Benchmark different batch sizes (10, 100, 1000 rows) to find the optimal size for your workload. Batches that are too large can hit transaction size limits or cause long-running transactions that block other queries.

What breaks without this

An IoT data pipeline inserted sensor readings one row at a time using a loop in application code. Each insert took 6ms, limiting throughput to 166 rows per second per application instance. Batching 100 rows per insert reduced per-batch latency to 25ms, increasing throughput to 4,000 rows per second per instance.

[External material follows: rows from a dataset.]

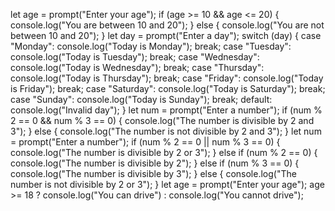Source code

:let age = prompt("Enter your age");
if (age >= 10 && age <= 20) {
  console.log("You are between 10 and 20");
} else {
  console.log("You are not between 10 and 20");
}
let day = prompt("Enter a day");
switch (day) {
  case "Monday":
    console.log("Today is Monday");
    break;
  case "Tuesday":
    console.log("Today is Tuesday");
    break;
  case "Wednesday":
    console.log("Today is Wednesday");
    break;
  case "Thursday":
    console.log("Today is Thursday");
    break;
  case "Friday":
    console.log("Today is Friday");
    break;
  case "Saturday":
    console.log("Today is Saturday");
    break;
  case "Sunday":
    console.log("Today is Sunday");
    break;
  default:
    console.log("Invalid day");
}
let num = prompt("Enter a number");
if (num % 2 == 0 && num % 3 == 0) {
  console.log("The number is divisible by 2 and 3");
} else {
  console.log("The number is not divisible by 2 and 3");
}
let num = prompt("Enter a number");
if (num % 2 == 0 || num % 3 == 0) {
  console.log("The number is divisible by 2 or 3");
} else if (num % 2 == 0) {
  console.log("The number is divisible by 2");
} else if (num % 3 == 0) {
  console.log("The number is divisible by 3");
} else {
  console.log("The number is not divisible by 2 or 3");
}
let age = prompt("Enter your age");
age >= 18
  ? console.log("You can drive")
  : console.log("You cannot drive");
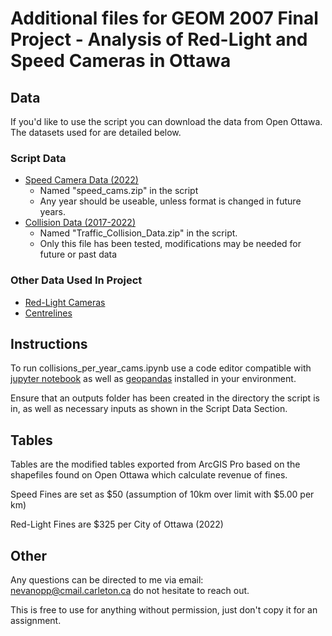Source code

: # Additional files for GEOM 2007 Final Project - Analysis of Red-Light and Speed Cameras in Ottawa
## Data
If you'd like to use the script you can download the data from Open Ottawa. The datasets used for are detailed below.
### Script Data
- [Speed Camera Data (2022)](https://open.ottawa.ca/datasets/ottawa::automated-speed-enforcement-camera-violations-2022/about)
  - Named "speed_cams.zip" in the script
  - Any year should be useable, unless format is changed in future years.
- [Collision Data (2017-2022)](https://open.ottawa.ca/datasets/ottawa::traffic-collision-data/about)
  - Named "Traffic_Collision_Data.zip" in the script.
  - Only this file has been tested, modifications may be needed for future or past data
### Other Data Used In Project
- [Red-Light Cameras](https://open.ottawa.ca/datasets/ottawa::red-light-camera-violations-2022/about)
- [Centrelines](https://open.ottawa.ca/datasets/ottawa::road-centrelines/about)
## Instructions
To run collisions_per_year_cams.ipynb use a code editor compatible with [jupyter notebook](https://jupyter.org/) as well as [geopandas](https://geopandas.org/en/stable/getting_started.html) installed in your environment.

Ensure that an outputs folder has been created in the directory the script is in, as well as necessary inputs as shown in the Script Data Section.
## Tables
Tables are the modified tables exported from ArcGIS Pro based on the shapefiles found on Open Ottawa which calculate revenue of fines.

Speed Fines are set as $50 (assumption of 10km over limit with $5.00 per km)

Red-Light Fines are $325 per City of Ottawa (2022)
## Other
Any questions can be directed to me via email: nevanopp@cmail.carleton.ca do not hesitate to reach out.

This is free to use for anything without permission, just don't copy it for an assignment.

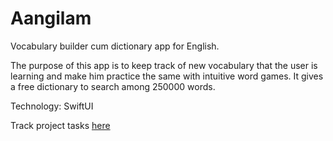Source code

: # Aangilam
Vocabulary builder cum dictionary app for English.

The purpose of this app is to keep track of new vocabulary that the user is learning and make him practice the same with intuitive word games. It gives a free dictionary to search among 250000 words. 

Technology: SwiftUI

Track project tasks [here](https://github.com/users/coder-selvarajan/projects/3) 
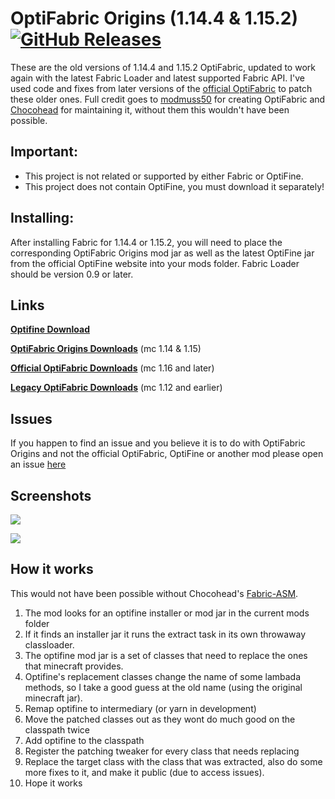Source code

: # OptiFabric Origins (1.14.4 & 1.15.2) [![GitHub Releases](https://img.shields.io/github/downloads/Sjouwer/Optifabric-1.14.4-Updated/total)](https://github.com/Sjouwer/OptiFabric-1.14.4-Updated/releases)
 
These are the old versions of 1.14.4 and 1.15.2 OptiFabric, updated to work again with the latest Fabric Loader and latest supported Fabric API. I've used code and fixes from later versions of the [official OptiFabric](https://github.com/Chocohead/OptiFabric) to patch these older ones. Full credit goes to [modmuss50](https://github.com/modmuss50) for creating OptiFabric and [Chocohead](https://github.com/Chocohead) for maintaining it, without them this wouldn't have been possible.
 
## Important:

- This project is not related or supported by either Fabric or OptiFine.
- This project does not contain OptiFine, you must download it separately!

## Installing:
 
After installing Fabric for 1.14.4 or 1.15.2, you will need to place the corresponding OptiFabric Origins mod jar as well as the latest OptiFine jar from the official OptiFine website into your mods folder. Fabric Loader should be version 0.9 or later.

## Links

**[Optifine Download](https://optifine.net/downloads)**

**[OptiFabric Origins Downloads](https://www.curseforge.com/minecraft/mc-mods/optifabric-origins)** (mc 1.14 & 1.15)

**[Official OptiFabric Downloads](https://www.curseforge.com/minecraft/mc-mods/optifabric)** (mc 1.16 and later)

**[Legacy OptiFabric Downloads](https://github.com/RedLime/OptiFabric-Pre1.14/releases)** (mc 1.12 and earlier)

## Issues

If you happen to find an issue and you believe it is to do with OptiFabric Origins and not the official OptiFabric, OptiFine or another mod please open an issue [here](https://github.com/Sjouwer/OptiFabric/issues) 

## Screenshots

![](https://ss.modmuss50.me/javaw_2019-05-22_20-36-25.jpg)

![](https://ss.modmuss50.me/javaw_2019-05-22_19-49-41.jpg)

## How it works

This would not have been possible without Chocohead's [Fabric-ASM](https://github.com/Chocohead/Fabric-ASM).

1. The mod looks for an optifine installer or mod jar in the current mods folder
2. If it finds an installer jar it runs the extract task in its own throwaway classloader.
3. The optifine mod jar is a set of classes that need to replace the ones that minecraft provides.
4. Optifine's replacement classes change the name of some lambada methods, so I take a good guess at the old name (using the original minecraft jar).
5. Remap optifine to intermediary (or yarn in development)
6. Move the patched classes out as they wont do much good on the classpath twice
7. Add optifine to the classpath
8. Register the patching tweaker for every class that needs replacing
9. Replace the target class with the class that was extracted, also do some more fixes to it, and make it public (due to access issues).
10. Hope it works
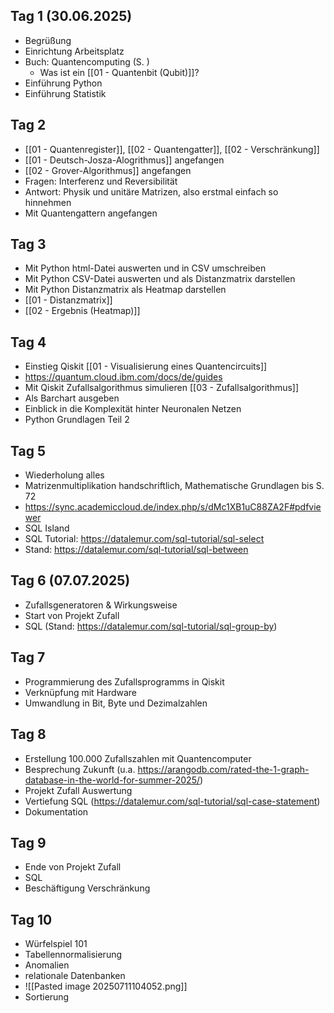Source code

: ## Tag 1 (30.06.2025)
- Begrüßung
- Einrichtung Arbeitsplatz
- Buch: Quantencomputing (S. )
	- Was ist ein [[01 - Quantenbit (Qubit)]]?
- Einführung Python
- Einführung Statistik
## Tag 2
- [[01 - Quantenregister]], [[02 - Quantengatter]],  [[02 - Verschränkung]]
- [[01 - Deutsch-Josza-Alogrithmus]] angefangen
- [[02 - Grover-Algorithmus]] angefangen
- Fragen: Interferenz und Reversibilität
- Antwort: Physik und unitäre Matrizen, also erstmal einfach so hinnehmen
- Mit Quantengattern angefangen
## Tag 3
- Mit Python html-Datei auswerten und in CSV umschreiben
- Mit Python CSV-Datei auswerten und als Distanzmatrix darstellen
- Mit Python Distanzmatrix als Heatmap darstellen
- [[01 - Distanzmatrix]] 
- [[02 - Ergebnis (Heatmap)]]
## Tag 4
- Einstieg Qiskit [[01 - Visualisierung eines Quantencircuits]]
- https://quantum.cloud.ibm.com/docs/de/guides 
- Mit Qiskit Zufallsalgorithmus simulieren [[03 - Zufallsalgorithmus]]
- Als Barchart ausgeben
- Einblick in die Komplexität hinter Neuronalen Netzen
- Python Grundlagen Teil 2
## Tag 5
- Wiederholung alles
- Matrizenmultiplikation handschriftlich, Mathematische Grundlagen bis S. 72
- https://sync.academiccloud.de/index.php/s/dMc1XB1uC88ZA2F#pdfviewer
- SQL Island
- SQL Tutorial: https://datalemur.com/sql-tutorial/sql-select
- Stand: https://datalemur.com/sql-tutorial/sql-between
## Tag 6 (07.07.2025)
- Zufallsgeneratoren & Wirkungsweise
- Start von Projekt Zufall
- SQL (Stand: https://datalemur.com/sql-tutorial/sql-group-by)
## Tag 7 
- Programmierung des Zufallsprogramms in Qiskit
- Verknüpfung mit Hardware
- Umwandlung in Bit, Byte und Dezimalzahlen
## Tag 8
- Erstellung 100.000 Zufallszahlen mit Quantencomputer
- Besprechung Zukunft (u.a. https://arangodb.com/rated-the-1-graph-database-in-the-world-for-summer-2025/)
- Projekt Zufall Auswertung
- Vertiefung SQL (https://datalemur.com/sql-tutorial/sql-case-statement)
- Dokumentation
## Tag 9
- Ende von Projekt Zufall
- SQL
- Beschäftigung Verschränkung
## Tag 10
- Würfelspiel 101
- Tabellennormalisierung
- Anomalien
- relationale Datenbanken
- ![[Pasted image 20250711104052.png]]
- Sortierung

6. Place Frequently Updated Columns in Separate Column Families

CockroachDB stores each row as a key-value pair. By default, all columns in a row are stored together in a single column family. When you update any column, CockroachDB rewrites the entire row. If a table has large columns that are rarely updated alongside small columns that change frequently, every update rewrites the large columns unnecessarily.

Why this matters

Updating a single column in a row with 10 other columns triggers a full row rewrite. If one of those columns is a 50 KB JSON blob, every small update rewrites 50 KB of data plus replication overhead.

What to do instead

Assign frequently updated columns to a separate column family. CockroachDB will store that column family as a distinct key-value pair, so updates only rewrite the changed column family.

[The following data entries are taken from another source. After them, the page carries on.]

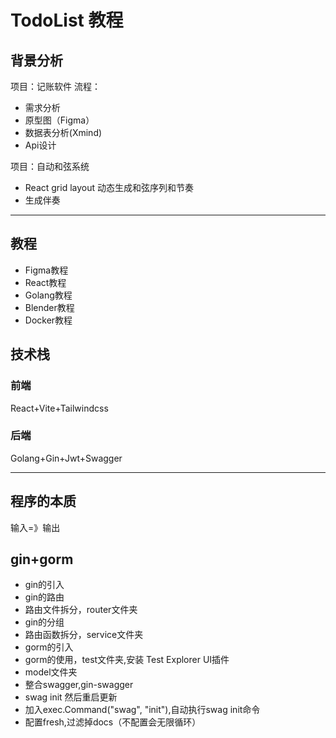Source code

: # TodoList 教程

## 背景分析
项目：记账软件
流程：
* 需求分析
* 原型图（Figma）
* 数据表分析(Xmind)
* Api设计

项目：自动和弦系统
* React grid layout 动态生成和弦序列和节奏
* 生成伴奏

***

## 教程

* Figma教程
* React教程
* Golang教程
* Blender教程
* Docker教程

## 技术栈
### 前端
React+Vite+Tailwindcss

### 后端
Golang+Gin+Jwt+Swagger
***

## 程序的本质

输入=》输出

## gin+gorm
* gin的引入
* gin的路由
* 路由文件拆分，router文件夹
* gin的分组
* 路由函数拆分，service文件夹
* gorm的引入
* gorm的使用，test文件夹,安装 Test Explorer UI插件
* model文件夹
* 整合swagger,gin-swagger
* swag init 然后重启更新
* 加入exec.Command("swag", "init"),自动执行swag init命令
* 配置fresh,过滤掉docs（不配置会无限循环）
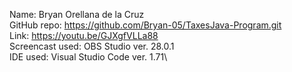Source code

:Name: Bryan Orellana de la Cruz\
GitHub repo: https://github.com/Bryan-05/TaxesJava-Program.git \
Link: https://youtu.be/GJXgfVLLa88 \
Screencast used: OBS Studio ver. 28.0.1\
IDE used: Visual Studio Code ver. 1.71\
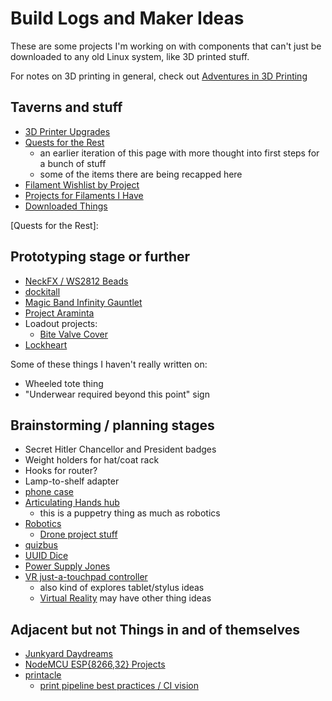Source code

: # Build Logs and Maker Ideas

These are some projects I'm working on with components that can't just be downloaded to any old Linux system, like 3D printed stuff.

For notes on 3D printing in general, check out [Adventures in 3D Printing][A3DP]

[A3DP]: a3e30d39-0949-4226-87ec-aa5d1b775b05.md

## Taverns and stuff

- [3D Printer Upgrades](0b49c0ed-b327-4005-879e-59762d3af2b5.md)
- [Quests for the Rest](7b7873d1-bf91-4a25-82e2-78d533ecc099.md)
  - an earlier iteration of this page with more thought into first steps for a bunch of stuff
  - some of the items there are being recapped here
- [Filament Wishlist by Project](7382f3b2-b2da-404a-a1f8-eb6efd84ec49.md)
- [Projects for Filaments I Have](3285bdd0-8bbb-4e31-9ade-3a0674d7ab1e.md)
- [Downloaded Things](d59c0c38-fc87-4ef2-82b5-715f58add1cc.md)

[Quests for the Rest]:

## Prototyping stage or further

- [NeckFX / WS2812 Beads](6dc617ce-7fc0-4c57-937e-2656af78f664.md)
- [dockitall](c35f78b3-9cbb-4f26-ae38-fd4321589947.md)
- [Magic Band Infinity Gauntlet](1647ef1d-19ba-4367-96cf-ef5bfc3a857b.md)
- [Project Araminta](1117c481-fcca-4869-9f31-ca43a5123158.md)
- Loadout projects:
  - [Bite Valve Cover](48a82492-9669-48e0-acc4-267b0708f27e.md)
- [Lockheart](0f6a9502-2415-4b6b-a8a2-9e13c0339e71.md)

Some of these things I haven't really written on:

- Wheeled tote thing
- "Underwear required beyond this point" sign

## Brainstorming / planning stages

- Secret Hitler Chancellor and President badges
- Weight holders for hat/coat rack
- Hooks for router?
- Lamp-to-shelf adapter
- [phone case](1dfa9859-4254-40bc-809f-d338214d1e43.md)
- [Articulating Hands hub](ae243a39-d980-4268-93f7-1919af519b46.md)
  - this is a puppetry thing as much as robotics
- [Robotics](4e40eaae-f191-4c45-a1b7-bc1022f0e210.md)
  - [Drone project stuff](cd719be0-5b7c-4263-accf-cf6cddb2a16b.md)
- [quizbus](5414893b-fef4-473a-9a13-9a8252b3f3fe.md)
- [UUID Dice](5075bbef-356b-4022-910b-53fae7382803.md)
- [Power Supply Jones](d2959ea0-4736-41fe-9f9e-59e34d39e51e.md)
- [VR just-a-touchpad controller](fc1ed894-b4bb-4e2b-925e-503491970f63.md)
  - also kind of explores tablet/stylus ideas
  - [Virtual Reality](2b095b7b-508a-4c80-a4a8-803088300437.md) may have other thing ideas

## Adjacent but not Things in and of themselves

- [Junkyard Daydreams](33bcb20b-5d20-42e5-8eba-15541882e48a.md)
- [NodeMCU ESP{8266,32} Projects](be8ef21f-ea6e-4f96-8b87-9a54694fb29f.md)
- [printacle](d984a489-8c56-4665-a106-d6b4909319c8.md)
  - [print pipeline best practices / CI vision](b65a21d3-ed3d-41ac-aa22-122d551404ce.md)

Example from CockroachDB column family documentation:

CREATE TABLE products (
  product_id UUID PRIMARY KEY,
  name STRING,
  description TEXT,
  inventory_count INT,
  last_updated TIMESTAMP,
  FAMILY main (product_id, name, description),
  FAMILY inventory (inventory_count, last_updated)
);

Updating inventory_count now rewrites only the inventory family, not the description text.

What breaks without this

An e-commerce catalog stored product metadata and real-time inventory counts in the same table. The description column averaged 20 KB. Inventory updates happened every few seconds, rewriting the full row each time. After splitting inventory_count into a separate column family, update throughput increased by 40% and replication traffic dropped by 35%.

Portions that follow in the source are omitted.